Keep to one stretch of the data below, the lines from the one with "# 저작권, 라이선스 정보" up to and including the one with "동네인증 / 공동구매 / 소셜링 / 이미지 모듈화 / Github 관리", and return that stretch exactly.

## ENTRIES SUPPLIED
○ ○ ○ ○
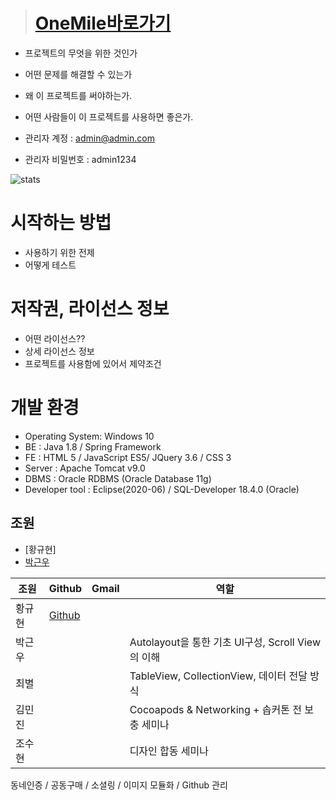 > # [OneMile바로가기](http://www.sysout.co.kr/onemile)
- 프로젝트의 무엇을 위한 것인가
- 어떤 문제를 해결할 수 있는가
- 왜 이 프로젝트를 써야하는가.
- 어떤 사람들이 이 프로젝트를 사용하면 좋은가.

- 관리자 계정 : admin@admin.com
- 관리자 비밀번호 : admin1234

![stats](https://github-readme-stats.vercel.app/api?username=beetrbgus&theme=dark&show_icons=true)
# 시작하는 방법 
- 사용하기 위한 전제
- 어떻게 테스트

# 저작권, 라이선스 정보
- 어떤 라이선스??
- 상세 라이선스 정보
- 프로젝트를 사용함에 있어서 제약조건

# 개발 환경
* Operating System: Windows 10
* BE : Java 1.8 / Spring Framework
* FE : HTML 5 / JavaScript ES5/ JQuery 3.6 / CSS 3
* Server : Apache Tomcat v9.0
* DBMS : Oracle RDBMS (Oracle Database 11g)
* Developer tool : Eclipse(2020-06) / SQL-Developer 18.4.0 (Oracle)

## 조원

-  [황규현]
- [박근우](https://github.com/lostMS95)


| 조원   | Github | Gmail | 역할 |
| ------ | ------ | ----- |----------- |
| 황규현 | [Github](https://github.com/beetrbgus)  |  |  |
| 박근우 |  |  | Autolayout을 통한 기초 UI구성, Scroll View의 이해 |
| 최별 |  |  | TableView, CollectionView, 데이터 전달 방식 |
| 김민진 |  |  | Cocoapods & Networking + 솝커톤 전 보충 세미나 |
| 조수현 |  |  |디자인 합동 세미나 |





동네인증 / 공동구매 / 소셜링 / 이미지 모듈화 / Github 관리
○ ○ ○ ○
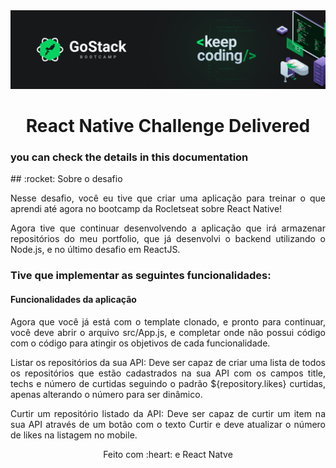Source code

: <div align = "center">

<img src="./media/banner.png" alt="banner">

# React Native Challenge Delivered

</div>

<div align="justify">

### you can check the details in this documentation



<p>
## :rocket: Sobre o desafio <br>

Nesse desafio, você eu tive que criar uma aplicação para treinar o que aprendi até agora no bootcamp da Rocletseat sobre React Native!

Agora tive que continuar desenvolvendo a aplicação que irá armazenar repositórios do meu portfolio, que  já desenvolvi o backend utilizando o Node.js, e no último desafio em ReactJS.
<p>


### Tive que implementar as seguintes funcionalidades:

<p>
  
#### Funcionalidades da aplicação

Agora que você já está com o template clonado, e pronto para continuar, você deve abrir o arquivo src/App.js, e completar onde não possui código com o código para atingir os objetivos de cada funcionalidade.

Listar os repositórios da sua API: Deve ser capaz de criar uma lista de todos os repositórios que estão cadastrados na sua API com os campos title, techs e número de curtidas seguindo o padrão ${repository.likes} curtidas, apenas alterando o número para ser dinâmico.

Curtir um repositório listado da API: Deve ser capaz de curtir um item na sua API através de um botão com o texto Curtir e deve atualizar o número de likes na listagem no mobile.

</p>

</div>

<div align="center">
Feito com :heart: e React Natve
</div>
○ ○ ○ ○
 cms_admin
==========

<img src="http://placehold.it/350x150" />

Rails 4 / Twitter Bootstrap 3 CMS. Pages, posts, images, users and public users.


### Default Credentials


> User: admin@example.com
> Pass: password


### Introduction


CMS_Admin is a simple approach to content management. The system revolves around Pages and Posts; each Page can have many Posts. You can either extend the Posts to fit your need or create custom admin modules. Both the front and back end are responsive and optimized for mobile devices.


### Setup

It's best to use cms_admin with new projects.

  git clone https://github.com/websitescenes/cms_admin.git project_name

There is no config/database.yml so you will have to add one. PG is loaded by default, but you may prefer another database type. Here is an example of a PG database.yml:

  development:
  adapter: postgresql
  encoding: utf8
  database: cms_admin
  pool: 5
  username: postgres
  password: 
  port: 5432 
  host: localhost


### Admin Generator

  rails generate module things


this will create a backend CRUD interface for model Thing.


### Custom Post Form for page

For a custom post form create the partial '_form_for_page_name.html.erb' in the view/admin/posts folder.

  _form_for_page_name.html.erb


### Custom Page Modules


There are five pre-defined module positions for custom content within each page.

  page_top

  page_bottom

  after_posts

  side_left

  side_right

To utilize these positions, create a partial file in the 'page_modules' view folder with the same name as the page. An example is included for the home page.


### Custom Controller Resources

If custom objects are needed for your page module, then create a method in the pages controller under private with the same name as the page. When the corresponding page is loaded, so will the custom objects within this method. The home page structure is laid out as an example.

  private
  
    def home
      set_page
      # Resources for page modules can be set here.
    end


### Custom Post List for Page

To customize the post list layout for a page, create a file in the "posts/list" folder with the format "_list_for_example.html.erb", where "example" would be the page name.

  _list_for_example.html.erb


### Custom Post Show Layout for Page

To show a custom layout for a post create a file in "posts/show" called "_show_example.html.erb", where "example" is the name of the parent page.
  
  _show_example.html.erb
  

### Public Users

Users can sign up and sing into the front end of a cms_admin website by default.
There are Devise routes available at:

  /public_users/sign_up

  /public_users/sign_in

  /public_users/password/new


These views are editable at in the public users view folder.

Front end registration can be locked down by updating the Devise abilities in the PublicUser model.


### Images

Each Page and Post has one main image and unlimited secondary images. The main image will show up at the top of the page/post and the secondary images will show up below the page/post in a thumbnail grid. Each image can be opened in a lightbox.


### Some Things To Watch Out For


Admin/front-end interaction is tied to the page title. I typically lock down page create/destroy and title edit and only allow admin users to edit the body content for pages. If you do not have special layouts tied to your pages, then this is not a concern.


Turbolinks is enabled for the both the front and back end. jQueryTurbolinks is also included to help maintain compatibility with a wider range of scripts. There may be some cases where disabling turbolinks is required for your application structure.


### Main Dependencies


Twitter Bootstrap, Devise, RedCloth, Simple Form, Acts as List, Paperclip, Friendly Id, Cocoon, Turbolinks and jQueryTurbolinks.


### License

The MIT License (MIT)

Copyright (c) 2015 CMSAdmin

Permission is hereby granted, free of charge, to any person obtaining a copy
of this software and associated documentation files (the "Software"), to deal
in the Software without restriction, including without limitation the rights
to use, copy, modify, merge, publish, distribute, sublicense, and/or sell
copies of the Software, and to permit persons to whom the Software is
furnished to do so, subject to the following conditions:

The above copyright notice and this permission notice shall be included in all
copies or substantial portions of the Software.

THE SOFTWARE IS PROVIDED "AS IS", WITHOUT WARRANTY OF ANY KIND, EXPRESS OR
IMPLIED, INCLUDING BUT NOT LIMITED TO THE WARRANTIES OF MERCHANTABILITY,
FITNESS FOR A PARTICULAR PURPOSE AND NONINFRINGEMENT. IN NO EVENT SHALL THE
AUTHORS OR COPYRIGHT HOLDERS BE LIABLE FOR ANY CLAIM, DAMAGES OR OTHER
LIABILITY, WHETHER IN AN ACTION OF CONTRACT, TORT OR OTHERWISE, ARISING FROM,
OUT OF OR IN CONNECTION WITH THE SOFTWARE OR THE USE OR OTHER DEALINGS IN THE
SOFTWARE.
○ ○ ○ ○
## ANSWER SECTION
# 저작권, 라이선스 정보
- 어떤 라이선스??
- 상세 라이선스 정보
- 프로젝트를 사용함에 있어서 제약조건

# 개발 환경
* Operating System: Windows 10
* BE : Java 1.8 / Spring Framework
* FE : HTML 5 / JavaScript ES5/ JQuery 3.6 / CSS 3
* Server : Apache Tomcat v9.0
* DBMS : Oracle RDBMS (Oracle Database 11g)
* Developer tool : Eclipse(2020-06) / SQL-Developer 18.4.0 (Oracle)

## 조원

-  [황규현]
- [박근우](https://github.com/lostMS95)


| 조원   | Github | Gmail | 역할 |
| ------ | ------ | ----- |----------- |
| 황규현 | [Github](https://github.com/beetrbgus)  |  |  |
| 박근우 |  |  | Autolayout을 통한 기초 UI구성, Scroll View의 이해 |
| 최별 |  |  | TableView, CollectionView, 데이터 전달 방식 |
| 김민진 |  |  | Cocoapods & Networking + 솝커톤 전 보충 세미나 |
| 조수현 |  |  |디자인 합동 세미나 |





동네인증 / 공동구매 / 소셜링 / 이미지 모듈화 / Github 관리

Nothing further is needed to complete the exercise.